#### Stored data
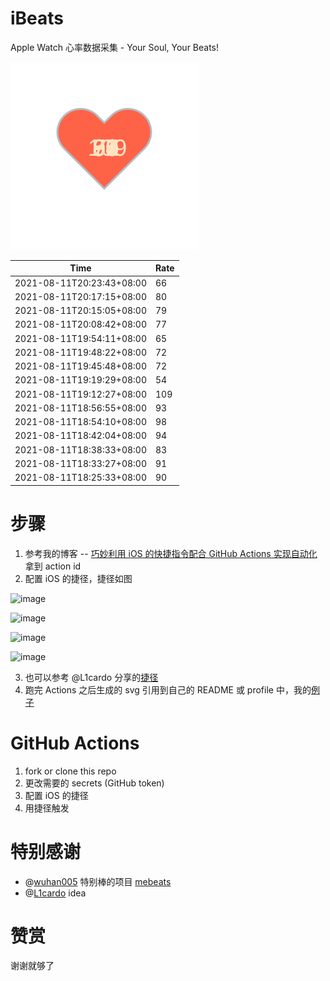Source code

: # iBeats
Apple Watch 心率数据采集 - Your Soul, Your Beats!

![](./files/heart.svg)

<!--START_SECTION:my_heart_rate-->
| Time | Rate | 
 | ---- | ---- | 
| 2021-08-11T20:23:43+08:00 | 66 |
| 2021-08-11T20:17:15+08:00 | 80 |
| 2021-08-11T20:15:05+08:00 | 79 |
| 2021-08-11T20:08:42+08:00 | 77 |
| 2021-08-11T19:54:11+08:00 | 65 |
| 2021-08-11T19:48:22+08:00 | 72 |
| 2021-08-11T19:45:48+08:00 | 72 |
| 2021-08-11T19:19:29+08:00 | 54 |
| 2021-08-11T19:12:27+08:00 | 109 |
| 2021-08-11T18:56:55+08:00 | 93 |
| 2021-08-11T18:54:10+08:00 | 98 |
| 2021-08-11T18:42:04+08:00 | 94 |
| 2021-08-11T18:38:33+08:00 | 83 |
| 2021-08-11T18:33:27+08:00 | 91 |
| 2021-08-11T18:25:33+08:00 | 90 |

<!--END_SECTION:my_heart_rate-->

# 步骤
1. 参考我的博客 -- [巧妙利用 iOS 的快捷指令配合 GitHub Actions 实现自动化](https://github.com/yihong0618/gitblog/issues/198) 拿到 action id
2. 配置 iOS 的捷径，捷径如图

![image](https://user-images.githubusercontent.com/15976103/122154218-0db0b480-ce97-11eb-93bb-5aec07c558dc.png)

![image](https://user-images.githubusercontent.com/15976103/122154236-186b4980-ce97-11eb-8e4b-70551a0391ae.png)

![image](https://user-images.githubusercontent.com/15976103/122154268-2d47dd00-ce97-11eb-902e-3acf292265a9.png)

![image](https://user-images.githubusercontent.com/15976103/122174055-fa144680-ceb4-11eb-9be2-3eb83cd516f7.png)

3. 也可以参考 @L1cardo 分享的[捷径](https://www.icloud.com/shortcuts/6ab6047b459c41ad822ad6b94b1c03d4)
4. 跑完 Actions 之后生成的 svg 引用到自己的 README 或 profile 中，我的[例子](https://github.com/yihong0618) 

# GitHub Actions

1. fork or clone this repo
2. 更改需要的 secrets (GitHub token)
3. 配置 iOS 的捷径
4. 用捷径触发

# 特别感谢
- @[wuhan005](https://github.com/wuhan005) 特别棒的项目 [mebeats](https://github.com/wuhan005/mebeats)
- @[L1cardo](https://github.com/L1cardo) idea

# 赞赏
谢谢就够了
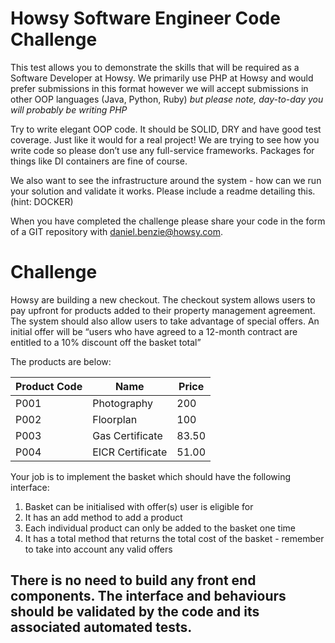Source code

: # Howsy Software Engineer Code Challenge

This test allows you to demonstrate the skills that will be required as a Software Developer at Howsy. We primarily use PHP at Howsy and would prefer submissions in this format however we will accept submissions in other OOP languages (Java, Python, Ruby) *but please note, day-to-day you will probably be writing PHP*

Try to write elegant OOP code. It should be SOLID, DRY and have good test coverage. Just like it would for a real project! We are trying to see how you write code so please don’t use any full-service frameworks. Packages for things like DI containers are fine of course.

We also want to see the infrastructure around the system - how can we run your solution and validate it works. Please include a readme detailing this. (hint: DOCKER)

When you have completed the challenge please share your code in the form of a GIT repository with daniel.benzie@howsy.com.

# Challenge

Howsy are building a new checkout. The checkout system allows users to pay upfront for products added to their property management agreement. The system should also allow users to take advantage of special offers. An initial offer will be “users who have agreed to a 12-month contract are entitled to a 10% discount off the basket total”

The products are below:

| Product Code | Name             | Price |
|--------------|------------------|-------|
| P001         | Photography      | 200   |
| P002         | Floorplan        | 100   |
| P003         | Gas Certificate  | 83.50 |
| P004         | EICR Certificate | 51.00 |

Your job is to implement the basket which should have the following interface:

1. Basket can be initialised with offer(s) user is eligible for
2. It has an add method to add a product
3. Each individual product can only be added to the basket one time
4. It has a total method that returns the total cost of the basket - remember to take into account any valid offers

## There is no need to build any front end components. The interface and behaviours should be validated by the code and its associated automated tests.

#### Work to complete
Determine how many lines of the data above hold the word "with". Output that number only.

#### Output of the exercise
2